§ WHAT YOU ARE ASKED TO DO
Search the records below for the line containing "Чудесный предмет, **tbd**". Write out that line and every line after it exactly as written.

§ EXCERPTED RECORDS

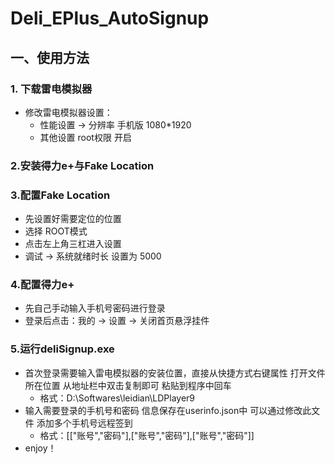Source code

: # Deli_EPlus_AutoSignup 

## 一、使用方法
### 1. 下载雷电模拟器
* 修改雷电模拟器设置：
  * 性能设置 -> 分辨率 手机版 1080*1920
  * 其他设置 root权限 开启
  
### 2.安装得力e+与Fake Location
### 3.配置Fake Location
* 先设置好需要定位的位置
* 选择 ROOT模式
* 点击左上角三杠进入设置
* 调试 -> 系统就绪时长 设置为 5000

### 4.配置得力e+
*  先自己手动输入手机号密码进行登录
*  登录后点击：我的 -> 设置 -> 关闭首页悬浮挂件
  
### 5.运行deliSignup.exe
* 首次登录需要输入雷电模拟器的安装位置，直接从快捷方式右键属性 打开文件所在位置 从地址栏中双击复制即可 粘贴到程序中回车
  * 格式：D:\Softwares\leidian\LDPlayer9
* 输入需要登录的手机号和密码 信息保存在userinfo.json中 可以通过修改此文件 添加多个手机号远程签到
  * 格式：[["账号","密码"],["账号","密码"],["账号","密码"]]
* enjoy！
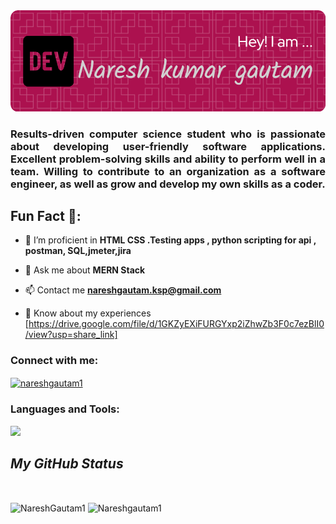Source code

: <img src ="https://raw.githubusercontent.com/Nareshgautam1/Nareshgautam1/main/github-header-image.png" />
<h3 align="justify">Results-driven computer science student who is passionate about developing user-friendly software
applications. Excellent problem-solving skills and ability to perform well in a team. Willing to contribute
to an organization as a software engineer, as well as grow and develop my own skills as a coder.</h3>

<!-- <p align="left"> <img src="https://komarev.com/ghpvc/?username=shubham0709&label=Profile%20views&color=0e75b6&style=flat" alt="Nareshgautam1" /> </p> -->

<!-- <p align="left"> <a href="https://twitter.com/shubham_barore" target="blank"><img src="https://img.shields.io/twitter/follow/shubham_barore?logo=twitter&style=for-the-badge" alt="Nareshgautam1" /></a> </p> -->

## Fun Fact 🎈:

- 🌱 I’m proficient in <b> HTML CSS .Testing apps , python scripting for api , postman, SQL,jmeter,jira </b>

<!-- - 👨‍💻 All of my projects are available at [https://shubham-barore.netlify.app/](https://shubham-barore.netlify.app/) -->

- 💬 Ask me about <b>MERN Stack</b>

- 📫 Contact me **nareshgautam.ksp@gmail.com**

- 📄 Know about my experiences [https://drive.google.com/file/d/1GKZyEXiFURGYxp2iZhwZb3F0c7ezBlI0/view?usp=share_link]

<!-- <p align="center"> -->
<!--   <a href="https://github.com/ryo-ma/github-profile-trophy"><img width="100%" src="https://github-profile-trophy.vercel.app/?username=shubham0709" alt="shubham0709" /></a> -->
<!-- </p> -->

<h3 align="left">Connect with me:</h3>
<p align="left">
<!-- <a href="https://twitter.com/shubham_barore" target="blank"><img align="center" src="https://raw.githubusercontent.com/rahuldkjain/github-profile-readme-generator/master/src/images/icons/Social/twitter.svg" alt="shubham_barore" height="30" width="40" /></a> -->
<a href="https://github.com/Nareshgautam1" target="blank"><img align="center" src="https://raw.githubusercontent.com/rahuldkjain/github-profile-readme-generator/master/src/images/icons/Social/linked-in-alt.svg" alt="nareshgautam1" height="30" width="40" /></a>
<!-- <a href="https://instagram.com/shubhambarore" target="blank"><img align="center" src="https://raw.githubusercontent.com/rahuldkjain/github-profile-readme-generator/master/src/images/icons/Social/instagram.svg" alt="shubhambarore" height="30" width="40" /></a> -->
<!-- <a href="https://www.codechef.com/users/shubham0709" target="blank"><img align="center" src="https://cdn.jsdelivr.net/npm/simple-icons@3.1.0/icons/codechef.svg" alt="shubham0709" height="30" width="40" /></a> -->
<!-- <a href="https://www.hackerrank.com/shubhambarore" target="blank"><img align="center" src="https://raw.githubusercontent.com/rahuldkjain/github-profile-readme-generator/master/src/images/icons/Social/hackerrank.svg" alt="shubhambarore" height="30" width="40" /></a> -->
<!-- <a href="https://www.leetcode.com/shubham07barore" target="blank"><img align="center" src="https://raw.githubusercontent.com/rahuldkjain/github-profile-readme-generator/master/src/images/icons/Social/leet-code.svg" alt="shubham07barore" height="30" width="40" /></a> -->
<!-- <a href="https://auth.geeksforgeeks.org/user/shubham07barore" target="blank"><img align="center" src="https://raw.githubusercontent.com/rahuldkjain/github-profile-readme-generator/master/src/images/icons/Social/geeks-for-geeks.svg" alt="shubham07barore" height="30" width="40" /></a> -->
</p>

<h3 align="left">Languages and Tools:</h3>
<img src="https://user-images.githubusercontent.com/82999542/132934744-131c1891-4a4f-4e88-a64a-36720ad7470b.png" />

<h2><i>My GitHub Status</i></h2>
<br>

<p>
    <img align="center" src="https://github-readme-stats.vercel.app/api?username=Naresh_kumar&show_icons=true&include_all_commits=true&count_private=true&hide=issues,contribs&border_radius=0&locale=en&theme=dark" alt="NareshGautam1" height="139" />
    <img align="center" src="https://github-readme-stats.vercel.app/api/top-langs/?username=Naresh_kumar&layout=compact&hide=Shell&border_radius=0&theme=dark" alt="Nareshgautam1" height="139" />
</p>

<!-- <a href="https://github.com/shubham0709/github-readme-activity-graph"><img alt="shubhambarore's Activity Graph" src="https://activity-graph.herokuapp.com/graph?username=shubham0709&bg_color=0D1117&color=5BCDEC&line=5BCDEC&point=FFFFFF&hide_border=true" /></a>
<br/> -->

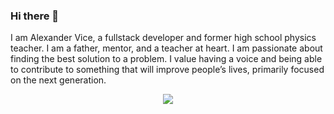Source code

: ### Hi there 👋

I am Alexander Vice, a fullstack developer and former high school physics teacher. I am a father, mentor, and a teacher at heart. I am passionate about finding the best solution to a problem. I value having a voice and being able to contribute to something that will improve people’s lives, primarily focused on the next generation.

<p align="center">
  <a href="https://skillicons.dev">
    <img src="https://skillicons.dev/icons?i=js,html,css,mongodb,express,react,nodejs,py,flask,mysql,tailwind,bootstrap,github,aws,docker,vscode,postman,git,matlab,arduino&perline=10" />
  </a>
</p>

<!--
**alexandervice/alexandervice** is a ✨ _special_ ✨ repository because its `README.md` (this file) appears on your GitHub profile.

Here are some ideas to get you started:

- 🔭 I’m currently working on ...
- 🌱 I’m currently learning ...
- 👯 I’m looking to collaborate on ...
- 🤔 I’m looking for help with ...
- 💬 Ask me about ...
- 📫 How to reach me: ...
- 😄 Pronouns: ...
- ⚡ Fun fact: ...
-->

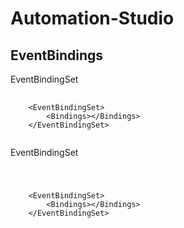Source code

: # Automation-Studio

## EventBindings

EventBindingSet
<pre>
  <code>
    &lt;EventBindingSet&gt;
        &lt;Bindings&gt;&lt;/Bindings&gt;
    &lt;/EventBindingSet&gt;
  </code>
</pre>

EventBindingSet
<code>
  <pre>
    &lt;EventBindingSet&gt;
        &lt;Bindings&gt;&lt;/Bindings&gt;
    &lt;/EventBindingSet&gt;
  </pre>
</code>
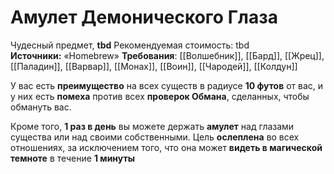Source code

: # Амулет Демонического Глаза

Чудесный предмет, **tbd**
Рекомендуемая стоимость: tbd
**Источники:** «Homebrew»
**Требования**: [[Волшебник]], [[Бард]], [[Жрец]], [[Паладин]], [[Варвар]], [[Монах]], [[Воин]], [[Чародей]], [[Колдун]]

У вас есть **преимущество** на всех существ в радиусе **10 футов** от вас, и у них есть **помеха** против всех **проверок Обмана**, сделанных, чтобы обмануть вас.

Кроме того, **1 раз в день** вы можете держать **амулет** над глазами существа или над своими собственными. Цель **ослеплена** во всех отношениях, за исключением того, что она может **видеть в магической темноте** в течение **1 минуты**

§ THE ANSWER
Чудесный предмет, **tbd**
Рекомендуемая стоимость: tbd
**Источники:** «Homebrew»
**Требования**: [[Волшебник]], [[Бард]], [[Жрец]], [[Паладин]], [[Варвар]], [[Монах]], [[Воин]], [[Чародей]], [[Колдун]]

У вас есть **преимущество** на всех существ в радиусе **10 футов** от вас, и у них есть **помеха** против всех **проверок Обмана**, сделанных, чтобы обмануть вас.

Кроме того, **1 раз в день** вы можете держать **амулет** над глазами существа или над своими собственными. Цель **ослеплена** во всех отношениях, за исключением того, что она может **видеть в магической темноте** в течение **1 минуты**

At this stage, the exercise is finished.